▶ **WORK TO BE COMPLETED**:
Your task is to restate every entry below word for word and omit the images.

-------- AVAILABLE DATA

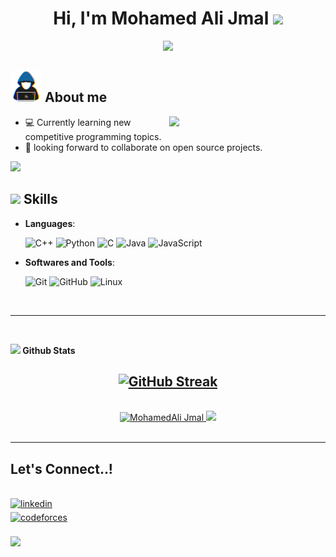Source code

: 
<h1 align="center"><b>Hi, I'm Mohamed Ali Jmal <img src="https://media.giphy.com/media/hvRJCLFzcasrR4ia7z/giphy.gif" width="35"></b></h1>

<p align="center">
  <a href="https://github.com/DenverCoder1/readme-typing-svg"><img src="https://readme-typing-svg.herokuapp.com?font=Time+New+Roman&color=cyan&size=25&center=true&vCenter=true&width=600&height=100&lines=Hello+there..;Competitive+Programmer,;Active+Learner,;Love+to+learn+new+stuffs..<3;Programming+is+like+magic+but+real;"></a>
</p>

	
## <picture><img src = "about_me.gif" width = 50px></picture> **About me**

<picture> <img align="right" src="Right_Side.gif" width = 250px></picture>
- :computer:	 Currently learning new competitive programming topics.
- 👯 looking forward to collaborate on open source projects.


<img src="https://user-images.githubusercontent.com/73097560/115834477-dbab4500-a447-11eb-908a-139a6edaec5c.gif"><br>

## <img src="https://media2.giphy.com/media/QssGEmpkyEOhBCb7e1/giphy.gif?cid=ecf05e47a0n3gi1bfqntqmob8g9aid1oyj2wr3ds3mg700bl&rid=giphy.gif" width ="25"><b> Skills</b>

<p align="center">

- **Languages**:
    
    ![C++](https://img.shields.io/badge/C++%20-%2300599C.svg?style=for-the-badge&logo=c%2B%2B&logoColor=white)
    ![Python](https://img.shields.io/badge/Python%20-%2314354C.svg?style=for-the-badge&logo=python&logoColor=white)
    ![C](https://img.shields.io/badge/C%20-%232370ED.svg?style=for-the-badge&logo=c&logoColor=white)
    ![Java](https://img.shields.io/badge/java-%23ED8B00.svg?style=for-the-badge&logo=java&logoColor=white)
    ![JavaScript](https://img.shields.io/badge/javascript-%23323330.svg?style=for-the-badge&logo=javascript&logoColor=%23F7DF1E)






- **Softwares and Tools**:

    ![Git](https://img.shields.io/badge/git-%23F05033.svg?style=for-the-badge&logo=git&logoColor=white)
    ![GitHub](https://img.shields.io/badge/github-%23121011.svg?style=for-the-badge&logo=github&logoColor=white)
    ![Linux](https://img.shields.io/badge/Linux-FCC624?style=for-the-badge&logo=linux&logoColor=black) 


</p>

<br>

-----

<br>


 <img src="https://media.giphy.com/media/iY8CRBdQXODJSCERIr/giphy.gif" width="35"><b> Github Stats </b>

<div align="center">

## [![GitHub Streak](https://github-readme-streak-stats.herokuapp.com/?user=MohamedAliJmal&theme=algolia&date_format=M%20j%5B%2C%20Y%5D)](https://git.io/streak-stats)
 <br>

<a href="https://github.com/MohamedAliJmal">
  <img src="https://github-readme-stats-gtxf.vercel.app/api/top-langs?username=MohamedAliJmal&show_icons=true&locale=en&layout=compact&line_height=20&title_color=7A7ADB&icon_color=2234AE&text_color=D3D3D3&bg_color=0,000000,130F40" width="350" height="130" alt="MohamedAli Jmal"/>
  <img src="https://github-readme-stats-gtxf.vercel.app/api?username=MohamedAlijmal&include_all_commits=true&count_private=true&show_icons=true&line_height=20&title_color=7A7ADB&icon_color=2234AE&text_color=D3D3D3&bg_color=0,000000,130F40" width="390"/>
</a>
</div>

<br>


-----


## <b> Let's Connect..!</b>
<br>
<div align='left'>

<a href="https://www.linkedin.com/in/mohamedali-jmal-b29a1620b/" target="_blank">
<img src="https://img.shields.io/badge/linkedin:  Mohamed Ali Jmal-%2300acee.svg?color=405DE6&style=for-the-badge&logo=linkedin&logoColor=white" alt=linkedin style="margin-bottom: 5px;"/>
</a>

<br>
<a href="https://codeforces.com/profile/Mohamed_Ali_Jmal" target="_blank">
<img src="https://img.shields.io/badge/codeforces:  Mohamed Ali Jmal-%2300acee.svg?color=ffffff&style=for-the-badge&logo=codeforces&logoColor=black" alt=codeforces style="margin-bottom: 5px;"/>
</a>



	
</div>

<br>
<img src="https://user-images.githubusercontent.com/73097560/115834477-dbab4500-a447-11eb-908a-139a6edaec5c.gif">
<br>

----------------

▶ **FINISHED TASK**:
Source code

: 
<h1 align="center"><b>Hi, I'm Mohamed Ali Jmal <img src="https://media.giphy.com/media/hvRJCLFzcasrR4ia7z/giphy.gif" width="35"></b></h1>

<p align="center">
  <a href="https://github.com/DenverCoder1/readme-typing-svg"><img src="https://readme-typing-svg.herokuapp.com?font=Time+New+Roman&color=cyan&size=25&center=true&vCenter=true&width=600&height=100&lines=Hello+there..;Competitive+Programmer,;Active+Learner,;Love+to+learn+new+stuffs..<3;Programming+is+like+magic+but+real;"></a>
</p>

	
## <picture><img src = "about_me.gif" width = 50px></picture> **About me**

<picture> <img align="right" src="Right_Side.gif" width = 250px></picture>
- :computer:	 Currently learning new competitive programming topics.
- 👯 looking forward to collaborate on open source projects.


<img src="https://user-images.githubusercontent.com/73097560/115834477-dbab4500-a447-11eb-908a-139a6edaec5c.gif"><br>

## <img src="https://media2.giphy.com/media/QssGEmpkyEOhBCb7e1/giphy.gif?cid=ecf05e47a0n3gi1bfqntqmob8g9aid1oyj2wr3ds3mg700bl&rid=giphy.gif" width ="25"><b> Skills</b>

<p align="center">

- **Languages**:
    
    ![C++](https://img.shields.io/badge/C++%20-%2300599C.svg?style=for-the-badge&logo=c%2B%2B&logoColor=white)
    ![Python](https://img.shields.io/badge/Python%20-%2314354C.svg?style=for-the-badge&logo=python&logoColor=white)
    ![C](https://img.shields.io/badge/C%20-%232370ED.svg?style=for-the-badge&logo=c&logoColor=white)
    ![Java](https://img.shields.io/badge/java-%23ED8B00.svg?style=for-the-badge&logo=java&logoColor=white)
    ![JavaScript](https://img.shields.io/badge/javascript-%23323330.svg?style=for-the-badge&logo=javascript&logoColor=%23F7DF1E)






- **Softwares and Tools**:

    ![Git](https://img.shields.io/badge/git-%23F05033.svg?style=for-the-badge&logo=git&logoColor=white)
    ![GitHub](https://img.shields.io/badge/github-%23121011.svg?style=for-the-badge&logo=github&logoColor=white)
    ![Linux](https://img.shields.io/badge/Linux-FCC624?style=for-the-badge&logo=linux&logoColor=black) 


</p>

<br>

-----

<br>


 <img src="https://media.giphy.com/media/iY8CRBdQXODJSCERIr/giphy.gif" width="35"><b> Github Stats </b>

<div align="center">

## [![GitHub Streak](https://github-readme-streak-stats.herokuapp.com/?user=MohamedAliJmal&theme=algolia&date_format=M%20j%5B%2C%20Y%5D)](https://git.io/streak-stats)
 <br>

<a href="https://github.com/MohamedAliJmal">
  <img src="https://github-readme-stats-gtxf.vercel.app/api/top-langs?username=MohamedAliJmal&show_icons=true&locale=en&layout=compact&line_height=20&title_color=7A7ADB&icon_color=2234AE&text_color=D3D3D3&bg_color=0,000000,130F40" width="350" height="130" alt="MohamedAli Jmal"/>
  <img src="https://github-readme-stats-gtxf.vercel.app/api?username=MohamedAlijmal&include_all_commits=true&count_private=true&show_icons=true&line_height=20&title_color=7A7ADB&icon_color=2234AE&text_color=D3D3D3&bg_color=0,000000,130F40" width="390"/>
</a>
</div>

<br>


-----


## <b> Let's Connect..!</b>
<br>
<div align='left'>

<a href="https://www.linkedin.com/in/mohamedali-jmal-b29a1620b/" target="_blank">
<img src="https://img.shields.io/badge/linkedin:  Mohamed Ali Jmal-%2300acee.svg?color=405DE6&style=for-the-badge&logo=linkedin&logoColor=white" alt=linkedin style="margin-bottom: 5px;"/>
</a>

<br>
<a href="https://codeforces.com/profile/Mohamed_Ali_Jmal" target="_blank">
<img src="https://img.shields.io/badge/codeforces:  Mohamed Ali Jmal-%2300acee.svg?color=ffffff&style=for-the-badge&logo=codeforces&logoColor=black" alt=codeforces style="margin-bottom: 5px;"/>
</a>



	
</div>

<br>
<img src="https://user-images.githubusercontent.com/73097560/115834477-dbab4500-a447-11eb-908a-139a6edaec5c.gif">
<br>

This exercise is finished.